▶ TASK TO CARRY OUT
Line filter on the word "newcommand": copy each matching line from the entries.

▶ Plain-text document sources
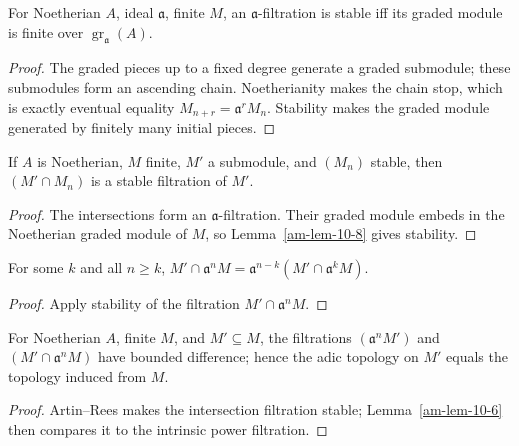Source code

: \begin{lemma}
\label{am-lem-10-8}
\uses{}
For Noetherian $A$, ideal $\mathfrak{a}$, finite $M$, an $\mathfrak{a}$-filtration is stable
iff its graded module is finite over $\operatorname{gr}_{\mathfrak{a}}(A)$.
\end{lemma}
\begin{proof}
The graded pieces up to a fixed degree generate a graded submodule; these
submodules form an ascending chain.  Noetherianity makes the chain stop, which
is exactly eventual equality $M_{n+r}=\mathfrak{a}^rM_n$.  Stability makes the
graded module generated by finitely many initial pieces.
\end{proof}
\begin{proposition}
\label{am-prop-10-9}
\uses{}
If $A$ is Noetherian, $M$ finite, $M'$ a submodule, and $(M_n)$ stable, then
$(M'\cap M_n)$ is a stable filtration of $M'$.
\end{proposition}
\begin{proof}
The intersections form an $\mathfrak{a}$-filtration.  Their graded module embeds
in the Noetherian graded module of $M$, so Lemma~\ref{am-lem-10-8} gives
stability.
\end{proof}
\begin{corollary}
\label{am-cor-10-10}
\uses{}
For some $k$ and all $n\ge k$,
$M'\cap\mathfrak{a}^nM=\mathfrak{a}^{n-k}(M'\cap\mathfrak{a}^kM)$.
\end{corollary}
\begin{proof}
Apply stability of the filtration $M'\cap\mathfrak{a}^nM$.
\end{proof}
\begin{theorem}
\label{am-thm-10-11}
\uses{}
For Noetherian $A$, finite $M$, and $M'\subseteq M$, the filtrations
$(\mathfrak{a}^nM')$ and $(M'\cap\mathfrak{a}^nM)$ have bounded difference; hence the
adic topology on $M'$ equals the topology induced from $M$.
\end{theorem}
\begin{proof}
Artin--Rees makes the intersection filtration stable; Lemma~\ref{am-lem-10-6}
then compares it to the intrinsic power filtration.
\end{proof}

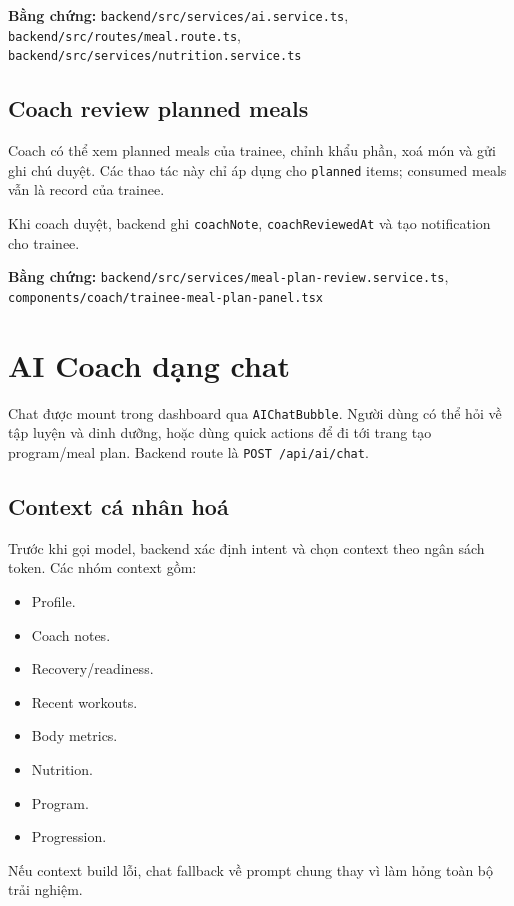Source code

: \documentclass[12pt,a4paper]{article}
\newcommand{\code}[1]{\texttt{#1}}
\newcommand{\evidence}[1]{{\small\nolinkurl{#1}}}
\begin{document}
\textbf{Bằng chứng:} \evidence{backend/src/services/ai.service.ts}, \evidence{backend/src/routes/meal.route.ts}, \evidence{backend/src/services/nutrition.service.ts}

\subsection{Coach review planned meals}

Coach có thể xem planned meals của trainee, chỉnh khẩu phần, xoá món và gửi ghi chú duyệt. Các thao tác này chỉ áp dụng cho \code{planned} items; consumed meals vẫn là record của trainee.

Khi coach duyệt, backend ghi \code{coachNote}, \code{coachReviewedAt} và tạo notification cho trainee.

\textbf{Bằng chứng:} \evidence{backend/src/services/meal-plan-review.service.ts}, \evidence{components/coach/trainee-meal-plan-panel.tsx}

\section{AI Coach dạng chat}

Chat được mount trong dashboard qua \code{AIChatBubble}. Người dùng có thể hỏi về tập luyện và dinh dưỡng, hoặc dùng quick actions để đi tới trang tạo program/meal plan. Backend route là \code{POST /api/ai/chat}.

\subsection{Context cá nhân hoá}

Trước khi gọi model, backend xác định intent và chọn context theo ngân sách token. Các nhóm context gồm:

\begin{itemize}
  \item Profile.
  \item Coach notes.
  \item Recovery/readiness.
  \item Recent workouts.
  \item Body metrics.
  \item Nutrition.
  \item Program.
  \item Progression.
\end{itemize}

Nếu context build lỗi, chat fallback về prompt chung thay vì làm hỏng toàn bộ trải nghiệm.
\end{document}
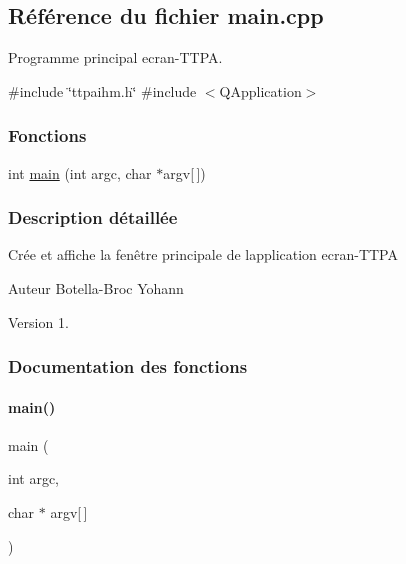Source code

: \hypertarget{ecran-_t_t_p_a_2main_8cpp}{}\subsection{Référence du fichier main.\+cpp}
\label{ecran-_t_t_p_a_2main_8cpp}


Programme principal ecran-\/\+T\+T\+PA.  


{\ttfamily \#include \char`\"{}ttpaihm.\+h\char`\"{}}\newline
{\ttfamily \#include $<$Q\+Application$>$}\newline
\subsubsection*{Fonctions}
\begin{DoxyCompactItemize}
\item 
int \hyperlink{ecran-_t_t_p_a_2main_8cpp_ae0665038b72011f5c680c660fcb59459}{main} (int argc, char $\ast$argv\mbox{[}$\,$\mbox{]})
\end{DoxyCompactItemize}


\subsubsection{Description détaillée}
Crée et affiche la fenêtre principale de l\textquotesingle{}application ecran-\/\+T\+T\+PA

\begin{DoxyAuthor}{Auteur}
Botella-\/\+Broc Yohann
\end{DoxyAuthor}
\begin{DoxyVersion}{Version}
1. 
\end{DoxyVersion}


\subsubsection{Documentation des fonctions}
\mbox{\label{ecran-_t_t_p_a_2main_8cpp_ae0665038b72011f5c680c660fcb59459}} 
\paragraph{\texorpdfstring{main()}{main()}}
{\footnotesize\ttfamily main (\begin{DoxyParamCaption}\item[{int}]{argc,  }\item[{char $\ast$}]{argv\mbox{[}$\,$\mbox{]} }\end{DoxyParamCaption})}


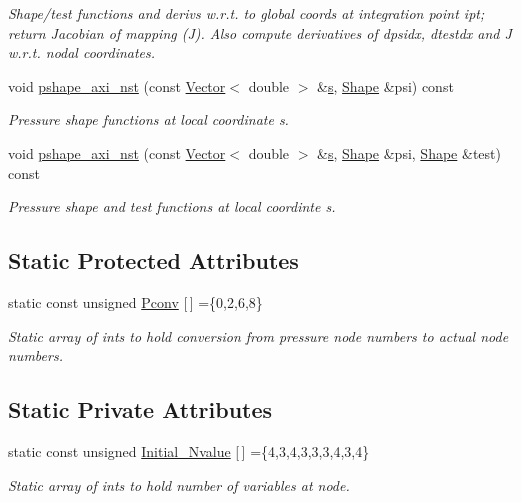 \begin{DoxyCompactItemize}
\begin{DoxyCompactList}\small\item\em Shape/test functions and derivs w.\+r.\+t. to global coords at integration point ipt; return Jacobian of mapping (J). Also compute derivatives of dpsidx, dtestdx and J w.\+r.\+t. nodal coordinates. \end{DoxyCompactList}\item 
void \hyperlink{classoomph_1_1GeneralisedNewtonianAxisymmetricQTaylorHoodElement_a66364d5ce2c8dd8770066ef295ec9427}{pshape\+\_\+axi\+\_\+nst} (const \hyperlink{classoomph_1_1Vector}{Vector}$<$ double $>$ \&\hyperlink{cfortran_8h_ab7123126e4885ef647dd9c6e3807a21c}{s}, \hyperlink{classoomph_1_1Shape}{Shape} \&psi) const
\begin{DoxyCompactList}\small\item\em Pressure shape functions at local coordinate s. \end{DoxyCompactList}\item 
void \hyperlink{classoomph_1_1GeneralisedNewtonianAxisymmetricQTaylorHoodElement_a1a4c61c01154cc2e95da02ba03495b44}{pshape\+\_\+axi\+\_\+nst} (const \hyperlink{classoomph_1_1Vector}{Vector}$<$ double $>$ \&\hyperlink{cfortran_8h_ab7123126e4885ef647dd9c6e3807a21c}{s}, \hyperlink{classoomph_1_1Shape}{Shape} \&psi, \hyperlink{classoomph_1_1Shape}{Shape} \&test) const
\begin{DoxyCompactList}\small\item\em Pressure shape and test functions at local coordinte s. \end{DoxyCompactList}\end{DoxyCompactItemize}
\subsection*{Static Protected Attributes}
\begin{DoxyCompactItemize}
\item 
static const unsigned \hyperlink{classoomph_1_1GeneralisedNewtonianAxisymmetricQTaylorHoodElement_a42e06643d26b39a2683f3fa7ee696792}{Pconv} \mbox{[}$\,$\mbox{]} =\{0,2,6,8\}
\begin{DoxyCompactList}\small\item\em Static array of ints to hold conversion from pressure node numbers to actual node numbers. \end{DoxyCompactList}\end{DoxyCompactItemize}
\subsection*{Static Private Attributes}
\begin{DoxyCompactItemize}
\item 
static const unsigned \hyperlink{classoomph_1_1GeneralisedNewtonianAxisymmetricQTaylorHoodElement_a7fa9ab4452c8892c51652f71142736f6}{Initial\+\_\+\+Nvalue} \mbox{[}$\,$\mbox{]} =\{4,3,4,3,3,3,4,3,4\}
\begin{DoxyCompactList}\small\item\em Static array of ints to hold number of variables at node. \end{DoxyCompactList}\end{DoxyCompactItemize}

* * *

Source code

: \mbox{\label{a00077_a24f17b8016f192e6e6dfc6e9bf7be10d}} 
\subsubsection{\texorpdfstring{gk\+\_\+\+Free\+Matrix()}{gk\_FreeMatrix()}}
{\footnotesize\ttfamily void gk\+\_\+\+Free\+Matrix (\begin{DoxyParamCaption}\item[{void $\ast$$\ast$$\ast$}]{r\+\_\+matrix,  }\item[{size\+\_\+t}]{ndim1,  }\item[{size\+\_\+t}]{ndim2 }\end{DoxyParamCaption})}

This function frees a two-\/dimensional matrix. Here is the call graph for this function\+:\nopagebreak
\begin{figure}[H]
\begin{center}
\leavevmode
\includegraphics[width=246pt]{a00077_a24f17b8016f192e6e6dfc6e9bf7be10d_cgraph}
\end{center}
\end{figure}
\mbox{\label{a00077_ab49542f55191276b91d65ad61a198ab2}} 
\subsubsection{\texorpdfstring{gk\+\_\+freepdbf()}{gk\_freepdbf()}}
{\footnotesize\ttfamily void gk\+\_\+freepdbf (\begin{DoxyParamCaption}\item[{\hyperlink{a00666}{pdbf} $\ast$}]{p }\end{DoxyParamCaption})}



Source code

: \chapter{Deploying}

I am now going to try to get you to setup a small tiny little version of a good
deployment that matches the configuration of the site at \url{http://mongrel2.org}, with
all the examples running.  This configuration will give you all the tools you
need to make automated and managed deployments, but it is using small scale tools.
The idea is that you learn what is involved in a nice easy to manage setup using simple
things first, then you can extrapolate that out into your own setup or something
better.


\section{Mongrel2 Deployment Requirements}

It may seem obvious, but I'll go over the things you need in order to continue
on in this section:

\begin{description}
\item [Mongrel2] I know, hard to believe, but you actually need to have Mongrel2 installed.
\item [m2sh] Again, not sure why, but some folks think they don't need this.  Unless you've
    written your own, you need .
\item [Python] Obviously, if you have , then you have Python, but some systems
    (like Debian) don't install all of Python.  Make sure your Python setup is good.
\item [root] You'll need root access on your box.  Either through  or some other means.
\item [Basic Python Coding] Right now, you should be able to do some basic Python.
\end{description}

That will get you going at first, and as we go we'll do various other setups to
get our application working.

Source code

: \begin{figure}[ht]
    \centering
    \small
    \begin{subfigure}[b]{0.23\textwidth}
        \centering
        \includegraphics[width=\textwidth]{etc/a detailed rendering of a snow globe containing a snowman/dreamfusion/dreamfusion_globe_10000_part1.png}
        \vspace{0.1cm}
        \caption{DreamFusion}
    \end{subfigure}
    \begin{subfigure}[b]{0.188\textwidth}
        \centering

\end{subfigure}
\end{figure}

* * *

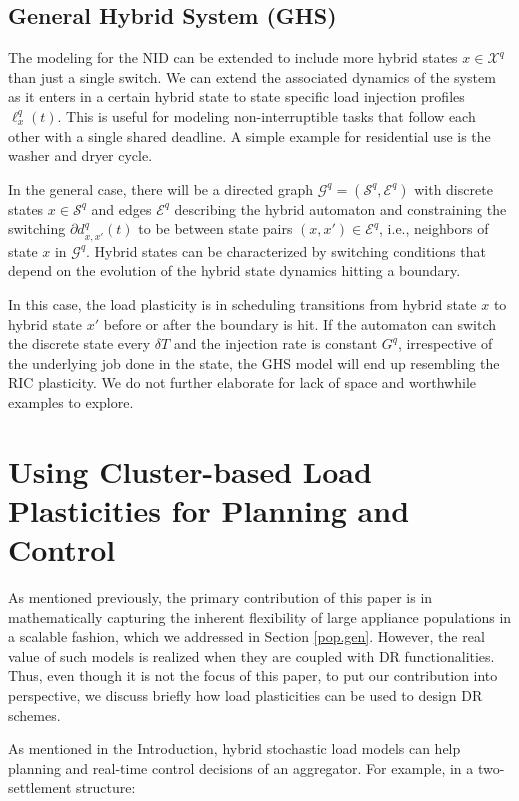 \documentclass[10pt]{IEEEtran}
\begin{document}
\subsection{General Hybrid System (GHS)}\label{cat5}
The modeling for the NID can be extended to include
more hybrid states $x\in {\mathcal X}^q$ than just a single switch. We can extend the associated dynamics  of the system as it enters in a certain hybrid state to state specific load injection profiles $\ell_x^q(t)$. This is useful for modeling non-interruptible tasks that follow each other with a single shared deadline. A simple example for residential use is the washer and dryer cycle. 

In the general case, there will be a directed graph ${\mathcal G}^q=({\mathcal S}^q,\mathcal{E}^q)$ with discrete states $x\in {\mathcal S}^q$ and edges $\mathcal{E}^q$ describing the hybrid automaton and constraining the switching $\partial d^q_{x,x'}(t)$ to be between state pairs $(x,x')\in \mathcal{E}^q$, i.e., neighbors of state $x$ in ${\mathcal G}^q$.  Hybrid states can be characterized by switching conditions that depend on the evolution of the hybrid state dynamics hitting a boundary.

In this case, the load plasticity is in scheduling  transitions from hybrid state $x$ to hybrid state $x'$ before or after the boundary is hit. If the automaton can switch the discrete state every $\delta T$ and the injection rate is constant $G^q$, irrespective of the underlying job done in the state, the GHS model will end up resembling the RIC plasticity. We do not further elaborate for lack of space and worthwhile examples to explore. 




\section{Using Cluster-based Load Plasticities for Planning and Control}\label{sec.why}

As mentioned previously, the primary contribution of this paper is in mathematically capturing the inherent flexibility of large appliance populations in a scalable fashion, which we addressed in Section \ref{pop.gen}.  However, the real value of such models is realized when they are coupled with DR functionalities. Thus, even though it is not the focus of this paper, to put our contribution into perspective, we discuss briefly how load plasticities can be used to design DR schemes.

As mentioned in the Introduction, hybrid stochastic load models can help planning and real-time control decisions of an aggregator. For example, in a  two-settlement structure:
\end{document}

▶ EXPECTED ANSWER
\newcommand{\code}[1]{\texttt{#1}}
\newcommand{\evidence}[1]{{\small\nolinkurl{#1}}}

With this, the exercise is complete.